When but slightly weathered the conglomerate forms an effective decorative stone and has been extensively used as a marble with the name "Potomac marble," from the quarries on the Potomac east of Point of Rocks, Maryland. While it is in no sense a marble, yet the different reds and browns produced by unequal weathering of the limestone pebbles have a very beautiful effect.
The thickness of the Newark formation is most uncertain. The rocks dip at a light angle to the west with hardly an exception, and the sections all appear to be continuous. Even with liberal deductions for frequent faults, nothing less than 3,000 feet will account for the observed areas and dips.
Newark Diabase.
Description of the lithified deposits would be far from complete without reference to the later diabase which is associated with the Newark rocks.
These diabases, as they will be called generically, are usually composed of plagioclase feldspar, and diallage or augite; additional and rarer minerals are quartz, olivine, hypersthene, magnetite, ilmenite, and hornblende. Their structure is ophitic in the finer varieties, and to some extent in the coarser kinds as well. They are holocrystalline in form and true glassy bases are rare, rendering the term diabase more appropriate than basalt.
There is greater variety in texture, from fine aphanitic traps up to coarse grained dolerites with feldspars one-third of an inch long. The coarser varieties are easily quarried and are often used for building stone under the name of granite.
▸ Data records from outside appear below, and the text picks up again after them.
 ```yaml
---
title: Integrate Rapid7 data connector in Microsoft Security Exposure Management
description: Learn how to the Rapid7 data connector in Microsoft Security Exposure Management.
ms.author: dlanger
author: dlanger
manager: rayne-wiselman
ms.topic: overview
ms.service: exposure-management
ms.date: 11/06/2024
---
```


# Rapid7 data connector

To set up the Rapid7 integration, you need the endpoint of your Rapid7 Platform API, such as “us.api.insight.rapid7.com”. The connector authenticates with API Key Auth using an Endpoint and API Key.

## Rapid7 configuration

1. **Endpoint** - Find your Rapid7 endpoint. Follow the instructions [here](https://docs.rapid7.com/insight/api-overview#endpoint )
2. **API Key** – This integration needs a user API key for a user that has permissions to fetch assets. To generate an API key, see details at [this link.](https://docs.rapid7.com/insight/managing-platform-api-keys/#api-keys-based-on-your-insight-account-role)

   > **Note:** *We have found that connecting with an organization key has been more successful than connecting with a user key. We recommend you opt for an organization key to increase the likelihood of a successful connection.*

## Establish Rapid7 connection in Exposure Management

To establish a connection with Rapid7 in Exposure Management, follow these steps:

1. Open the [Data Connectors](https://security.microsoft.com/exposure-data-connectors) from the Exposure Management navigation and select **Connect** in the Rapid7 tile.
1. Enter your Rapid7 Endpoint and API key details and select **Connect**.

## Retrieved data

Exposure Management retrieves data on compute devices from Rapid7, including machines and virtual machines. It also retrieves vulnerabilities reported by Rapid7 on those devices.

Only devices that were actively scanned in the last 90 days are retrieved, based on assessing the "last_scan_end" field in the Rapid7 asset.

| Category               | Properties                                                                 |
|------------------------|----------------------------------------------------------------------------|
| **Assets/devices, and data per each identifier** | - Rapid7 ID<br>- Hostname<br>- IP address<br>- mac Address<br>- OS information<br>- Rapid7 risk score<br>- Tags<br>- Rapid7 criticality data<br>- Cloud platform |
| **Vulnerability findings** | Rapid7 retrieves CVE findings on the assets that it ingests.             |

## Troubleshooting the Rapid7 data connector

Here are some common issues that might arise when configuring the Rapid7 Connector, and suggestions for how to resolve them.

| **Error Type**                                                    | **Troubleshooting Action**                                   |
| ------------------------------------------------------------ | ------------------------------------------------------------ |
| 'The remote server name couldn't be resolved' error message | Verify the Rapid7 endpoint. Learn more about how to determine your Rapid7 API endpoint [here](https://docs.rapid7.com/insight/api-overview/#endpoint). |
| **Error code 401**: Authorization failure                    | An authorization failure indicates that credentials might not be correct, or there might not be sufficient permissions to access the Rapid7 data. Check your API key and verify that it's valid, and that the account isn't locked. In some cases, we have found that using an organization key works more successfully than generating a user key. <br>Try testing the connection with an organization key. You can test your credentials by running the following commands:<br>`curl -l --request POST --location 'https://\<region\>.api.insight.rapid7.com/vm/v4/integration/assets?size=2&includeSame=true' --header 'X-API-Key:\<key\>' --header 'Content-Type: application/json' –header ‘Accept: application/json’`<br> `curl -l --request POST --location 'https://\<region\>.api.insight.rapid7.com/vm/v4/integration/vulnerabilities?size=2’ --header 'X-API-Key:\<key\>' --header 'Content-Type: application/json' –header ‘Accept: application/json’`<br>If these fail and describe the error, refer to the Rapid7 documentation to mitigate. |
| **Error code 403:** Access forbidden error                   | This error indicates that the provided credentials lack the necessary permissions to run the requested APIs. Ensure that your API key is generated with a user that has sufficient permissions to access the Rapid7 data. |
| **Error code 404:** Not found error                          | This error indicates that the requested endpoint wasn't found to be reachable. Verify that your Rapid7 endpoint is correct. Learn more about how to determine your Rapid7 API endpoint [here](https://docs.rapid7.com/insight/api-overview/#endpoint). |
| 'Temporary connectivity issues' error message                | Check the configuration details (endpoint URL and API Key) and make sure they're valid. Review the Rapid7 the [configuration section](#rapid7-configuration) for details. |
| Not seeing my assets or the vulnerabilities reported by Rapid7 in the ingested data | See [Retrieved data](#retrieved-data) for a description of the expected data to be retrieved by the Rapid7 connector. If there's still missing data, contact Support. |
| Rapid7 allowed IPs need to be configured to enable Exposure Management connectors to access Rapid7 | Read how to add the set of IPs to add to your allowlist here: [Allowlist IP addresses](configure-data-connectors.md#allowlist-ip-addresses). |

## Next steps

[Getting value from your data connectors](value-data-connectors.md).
These forms are retained to the present day with no material change except that of immediate weathering, but to alterations of this kind they are an easy prey, and yield the most characteristic forms. The narrow dikes produce ridges between slight valleys of sandstone or shale, the wide bodies produce broad flat hills or uplands. The rock weathers into a fine gray and brown clay with numerous bowlders of unaltered rock of a marked concentric shape.
While the diabase dikes are most prominent in the Newark rocks, they are also found occasionally in the other terraces. In the Catoctin Belt they appear irregularly in the granite and schist. Rare cases also occur in the rocks of the Piedmont plain. The diabase of the Newark areas is almost exclusively confined to the red sandstone, and the dike at Leesburg cutting the limestone conglomerate is almost the only occurrence of that combination.
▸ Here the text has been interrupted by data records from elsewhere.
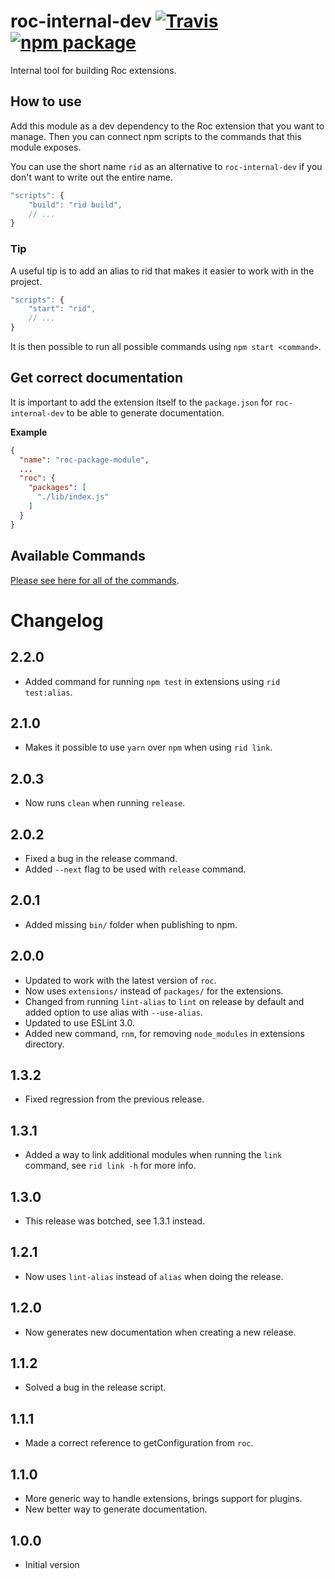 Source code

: # roc-internal-dev [![Travis][build-badge]][build] [![npm package][npm-badge]][npm]

Internal tool for building Roc extensions.

## How to use
Add this module as a dev dependency to the Roc extension that you want to manage. Then you can connect npm scripts to the commands that this module exposes.

You can use the short name `rid` as an alternative to `roc-internal-dev` if you don't want to write out the entire name.

```js
"scripts": {
    "build": "rid build",
    // ...
}
```

### Tip
A useful tip is to add an alias to rid that makes it easier to work with in the project.

```js
"scripts": {
    "start": "rid",
    // ...
}
```

It is then possible to run all possible commands using `npm start <command>`.

## Get correct documentation
It is important to add the extension itself to the `package.json` for `roc-internal-dev` to be able to generate documentation.

__Example__
```json
{
  "name": "roc-package-module",
  ...
  "roc": {
    "packages": [
      "./lib/index.js"
    ]
  }
}
```

## Available Commands
[Please see here for all of the commands](/docs/Commands.md).

# Changelog
## 2.2.0
- Added command for running `npm test` in extensions using `rid test:alias`.

## 2.1.0
- Makes it possible to use `yarn` over `npm` when using `rid link`.

## 2.0.3
- Now runs `clean` when running `release`.

## 2.0.2
- Fixed a bug in the release command.
- Added `--next` flag to be used with `release` command.

## 2.0.1
- Added missing `bin/` folder when publishing to npm.

## 2.0.0
- Updated to work with the latest version of `roc`.
- Now uses `extensions/` instead of `packages/` for the extensions.
- Changed from running `lint-alias` to `lint` on release by default and added option to use alias with `--use-alias`.
- Updated to use ESLint 3.0.
- Added new command, `rnm`, for removing `node_modules` in extensions directory.

## 1.3.2
- Fixed regression from the previous release.

## 1.3.1
- Added a way to link additional modules when running the `link` command, see `rid link -h` for more info.

## 1.3.0
- This release was botched, see 1.3.1 instead.

## 1.2.1
- Now uses `lint-alias` instead of `alias` when doing the release.

## 1.2.0
- Now generates new documentation when creating a new release.

## 1.1.2
- Solved a bug in the release script.

## 1.1.1
- Made a correct reference to getConfiguration from `roc`.

## 1.1.0
- More generic way to handle extensions, brings support for plugins.
- New better way to generate documentation.

## 1.0.0
- Initial version

[build-badge]: https://img.shields.io/travis/rocjs/roc-internal-dev/master.svg?style=flat-square
[build]: https://travis-ci.org/rocjs/roc-internal-dev

[npm-badge]: https://img.shields.io/npm/v/@rocjs/roc-internal-dev.svg?style=flat-square
[npm]: https://www.npmjs.org/package/@rocjs/roc-internal-dev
The diabase occurs only as an intrusive rock in the vicinity of the Catoctin Belt. Of this form of occurrence, however, there are two types, dikes and massive sheets or masses. The dikes are parallel to the strike of the inclosing sandstone as a rule, and appear to have their courses controlled by it on account of their small bulk. The large masses break at random across the sandstone in the most eccentric fashion. No dislocation can be detected in the sandstones, either in strike or dip, yet of course it must exist by at least the thickness of the intrusive mass. That this thickness is considerable is shown by the coarseness of the larger trap masses, which could occur only in bodies of considerable size, and also by the width of their outcrops in the westward dipping sandstones. The chief mass in point of size is three miles wide. This mass fast decreases in width as it goes north, without losing much of its coarseness, and ends in Leesburg in a hooked curve. The outline of the diabase is suggestive of the flexed trap sheets of more northern regions, but this appearance is deceptive, since the diabase breaks directly across both red sandstone and limestone conglomerate, which have a constant north and south strike. An eastern branch of this mass crosses the Potomac as a small dike and passes north into Pennsylvania. The diabase dikes in the Catoctin Belt are always narrow, and, while many outcrops occur along a given line, it is probable that they are not continuous.
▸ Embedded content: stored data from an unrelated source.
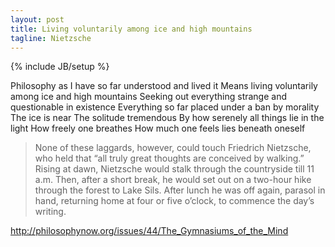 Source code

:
 ```yaml
---
layout: post
title: Living voluntarily among ice and high mountains
tagline: Nietzsche
---
```

{% include JB/setup %}

Philosophy as I have so far understood and lived it
Means living voluntarily among ice and high mountains
Seeking out everything strange and questionable in existence
Everything so far placed under a ban by morality
The ice is near
The solitude tremendous
By how serenely all things lie in the light
How freely one breathes
How much one feels lies beneath oneself

> None of these laggards, however, could touch Friedrich Nietzsche, who held that “all truly great thoughts are conceived by walking.” Rising at dawn, Nietzsche would stalk through the countryside till 11 a.m. Then, after a short break, he would set out on a two-hour hike through the forest to Lake Sils. After lunch he was off again, parasol in hand, returning home at four or five o’clock, to commence the day’s writing.

<http://philosophynow.org/issues/44/The_Gymnasiums_of_the_Mind>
At Leesburg the limestone conglomerate next the diabase is indurated, its iron oxide is driven off, and the limestone partly crystallized into marble.
Catoctin Schist.
The Catoctin schist is geographically the most important of the volcanic rocks of Loudoun.
Throughout its entire area the schist is singularly uniform in appearance, so that only two divisions can be made with any certainty at all. These are dependent upon a secondary characteristic, viz, the presence of epidote in large or small quantities. The epidote occurs in the form of lenses arranged parallel to the planes of schistosity, reaching as high as five feet in thickness and grading from that down to the size of minute grains. Accompanying this lenticular epidote is a large development of quartz in lenses, which, however, do not attain quite such a size as those of epidote. Both the quartz and epidote are practically insoluble and lie scattered over the surface in blocks of all sizes. In places they form an almost complete carpet and protect the surface from removal. The resulting soil, where not too heavily encumbered with the epidote blocks, is rich and well adapted to farming, on account of the potash and calcium contained in the epidote and feldspar.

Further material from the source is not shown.